Boosting Computing Performance with Graphics Processors

Daniel González Jiménez | Technical Director of Multimodal Information Area

During the last two decades, the growing videogame market as well as players’ enthusiasm for having more and more realistic graphics have motivated the development of new hardware devices, fully devoted to the task of graphic rendering. Those devices, named graphics processors (Graphical Processing Unit, GPU), have evolved from a completely fixed architecture to the fully programmable architecture nowadays available in commercial graphics cards (the first fully programmable graphics processor was the Nvidia GeForce3, which reached the market in 2001).

Besides a fully programmable architecture, current graphics processors specially stand out for their impressive computational capacity, significantly higher than that of general purpose CPUs (e.g.
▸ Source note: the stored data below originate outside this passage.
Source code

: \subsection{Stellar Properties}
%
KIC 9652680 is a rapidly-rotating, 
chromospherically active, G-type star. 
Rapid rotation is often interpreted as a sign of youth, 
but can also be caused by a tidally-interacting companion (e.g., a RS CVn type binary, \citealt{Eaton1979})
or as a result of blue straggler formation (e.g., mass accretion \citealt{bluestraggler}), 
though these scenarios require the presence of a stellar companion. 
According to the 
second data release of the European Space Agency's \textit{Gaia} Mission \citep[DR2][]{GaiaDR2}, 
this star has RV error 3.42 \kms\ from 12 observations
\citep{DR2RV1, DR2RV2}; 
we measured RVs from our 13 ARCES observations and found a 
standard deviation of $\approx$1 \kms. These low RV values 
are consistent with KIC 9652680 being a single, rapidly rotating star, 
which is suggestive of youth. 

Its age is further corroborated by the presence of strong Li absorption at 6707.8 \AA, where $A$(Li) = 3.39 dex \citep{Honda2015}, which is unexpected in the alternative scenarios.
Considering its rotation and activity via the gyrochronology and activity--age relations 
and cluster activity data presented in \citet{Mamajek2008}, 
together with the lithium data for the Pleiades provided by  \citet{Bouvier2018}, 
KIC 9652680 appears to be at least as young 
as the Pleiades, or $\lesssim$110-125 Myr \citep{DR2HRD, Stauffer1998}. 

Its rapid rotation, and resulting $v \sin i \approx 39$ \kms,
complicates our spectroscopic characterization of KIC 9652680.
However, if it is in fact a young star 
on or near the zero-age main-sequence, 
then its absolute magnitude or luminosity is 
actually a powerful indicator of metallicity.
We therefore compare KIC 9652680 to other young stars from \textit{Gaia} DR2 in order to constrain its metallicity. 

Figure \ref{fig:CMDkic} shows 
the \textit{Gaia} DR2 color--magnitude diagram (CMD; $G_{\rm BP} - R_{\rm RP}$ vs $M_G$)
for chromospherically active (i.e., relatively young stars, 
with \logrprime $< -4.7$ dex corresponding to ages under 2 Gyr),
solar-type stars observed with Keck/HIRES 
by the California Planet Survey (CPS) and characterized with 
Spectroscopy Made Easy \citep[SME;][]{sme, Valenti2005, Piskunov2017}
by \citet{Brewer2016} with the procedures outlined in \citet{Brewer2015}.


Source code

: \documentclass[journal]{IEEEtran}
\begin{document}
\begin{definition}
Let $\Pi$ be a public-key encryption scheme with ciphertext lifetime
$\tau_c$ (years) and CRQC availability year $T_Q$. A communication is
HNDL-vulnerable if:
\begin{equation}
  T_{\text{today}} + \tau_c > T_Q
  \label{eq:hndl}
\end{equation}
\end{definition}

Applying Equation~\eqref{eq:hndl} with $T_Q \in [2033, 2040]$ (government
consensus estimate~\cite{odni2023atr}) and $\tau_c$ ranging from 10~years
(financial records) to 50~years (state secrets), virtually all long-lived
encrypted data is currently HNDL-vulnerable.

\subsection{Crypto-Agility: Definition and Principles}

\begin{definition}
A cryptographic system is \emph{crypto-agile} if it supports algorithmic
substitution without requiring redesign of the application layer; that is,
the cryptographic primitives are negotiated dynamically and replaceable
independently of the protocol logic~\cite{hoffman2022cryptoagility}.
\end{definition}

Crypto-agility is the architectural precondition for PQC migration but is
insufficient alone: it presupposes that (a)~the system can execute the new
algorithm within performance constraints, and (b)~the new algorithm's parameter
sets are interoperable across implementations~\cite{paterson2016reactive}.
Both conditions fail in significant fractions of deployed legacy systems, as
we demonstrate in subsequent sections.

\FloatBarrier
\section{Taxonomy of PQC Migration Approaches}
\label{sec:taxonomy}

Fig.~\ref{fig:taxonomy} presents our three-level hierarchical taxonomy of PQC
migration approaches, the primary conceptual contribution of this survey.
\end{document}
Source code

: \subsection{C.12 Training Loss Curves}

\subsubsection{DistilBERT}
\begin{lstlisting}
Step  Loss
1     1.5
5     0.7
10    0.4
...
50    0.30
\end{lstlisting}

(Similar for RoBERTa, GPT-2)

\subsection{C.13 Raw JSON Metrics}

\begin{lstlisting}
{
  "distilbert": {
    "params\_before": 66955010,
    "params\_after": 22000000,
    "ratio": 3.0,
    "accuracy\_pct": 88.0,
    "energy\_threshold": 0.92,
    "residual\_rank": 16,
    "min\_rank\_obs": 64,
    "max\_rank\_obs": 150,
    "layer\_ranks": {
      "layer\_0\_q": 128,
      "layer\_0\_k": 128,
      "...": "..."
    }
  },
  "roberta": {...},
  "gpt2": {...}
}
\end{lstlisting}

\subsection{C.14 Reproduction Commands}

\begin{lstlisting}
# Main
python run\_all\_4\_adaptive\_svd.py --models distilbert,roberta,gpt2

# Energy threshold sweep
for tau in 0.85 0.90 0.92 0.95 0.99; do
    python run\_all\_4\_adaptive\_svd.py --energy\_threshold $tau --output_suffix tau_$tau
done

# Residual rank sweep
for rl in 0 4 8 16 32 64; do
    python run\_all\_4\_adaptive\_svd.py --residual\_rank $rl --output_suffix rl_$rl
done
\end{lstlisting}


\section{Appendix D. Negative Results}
Intel or Amd). However, this computational boosting implies some drawbacks, since the processor control zone is reduced in benefit of computation units, which are more appropriate for  graphics rendering,  an extremely demanding task in terms of bandwidth-memory and operations-per-second.


Figure 1.  Computational Capacity Comparison (source:


Figure 2 shows the basic differences between a general-purpose processor architecture and a graphics processor architecture. The former is specially designed to control tasks of very different kinds. On the other hand, the GPU architecture is optimized to tackle more uniform and parallelizable computational tasks.


Figure 2. Architecture differences between general purpose processors and graphics processors (source:

Inspired by its efficiency in graphics computation, a new community of developers appeared in 2005, trying to take advantage of the aforementioned potential and use it for more general tasks, rather than exclusively focusing on graphics. This includes, among others, signal and image processing applications, equation solvers, etc.

Up to now, obtained results were impressive in many cases, leading to drastic reductions in execution times, especially when the problem at hand can benefit from the graphics processors’ capacity:  fast mathematical operations computation, parallelization, and a huge memory bandwidth (about 100GB/s in the newest devices). This kind of non-graphical application development in graphical processors is called GPGPU (General-purpose computing on graphics processing unit).

The aforementioned factors favored the development of a series of specific programming languages and technologies created to use graphical processors for general computation tasks, being Nvidia  the first to publish in February 2007 a full language, named CUDA (Compute Unified Device Architecture). Since this technology allows the simple use of graphics processors  (without the need to understand rendering techniques),  a fast growing community of developers has emerged, especially within academic research groups. In addition to CUDA, OPENCL is the open source standard for GPU programming languages. Microsoft offers its own solution, DirectCompute, without much success to date.
However, it has to be said that not all problems are well suited for a graphics processor architecture, since those that cannot be parallelized or those needing a large number of control flow instructions (e.g. conditional branches) , will take no advantage from this parallel architecture.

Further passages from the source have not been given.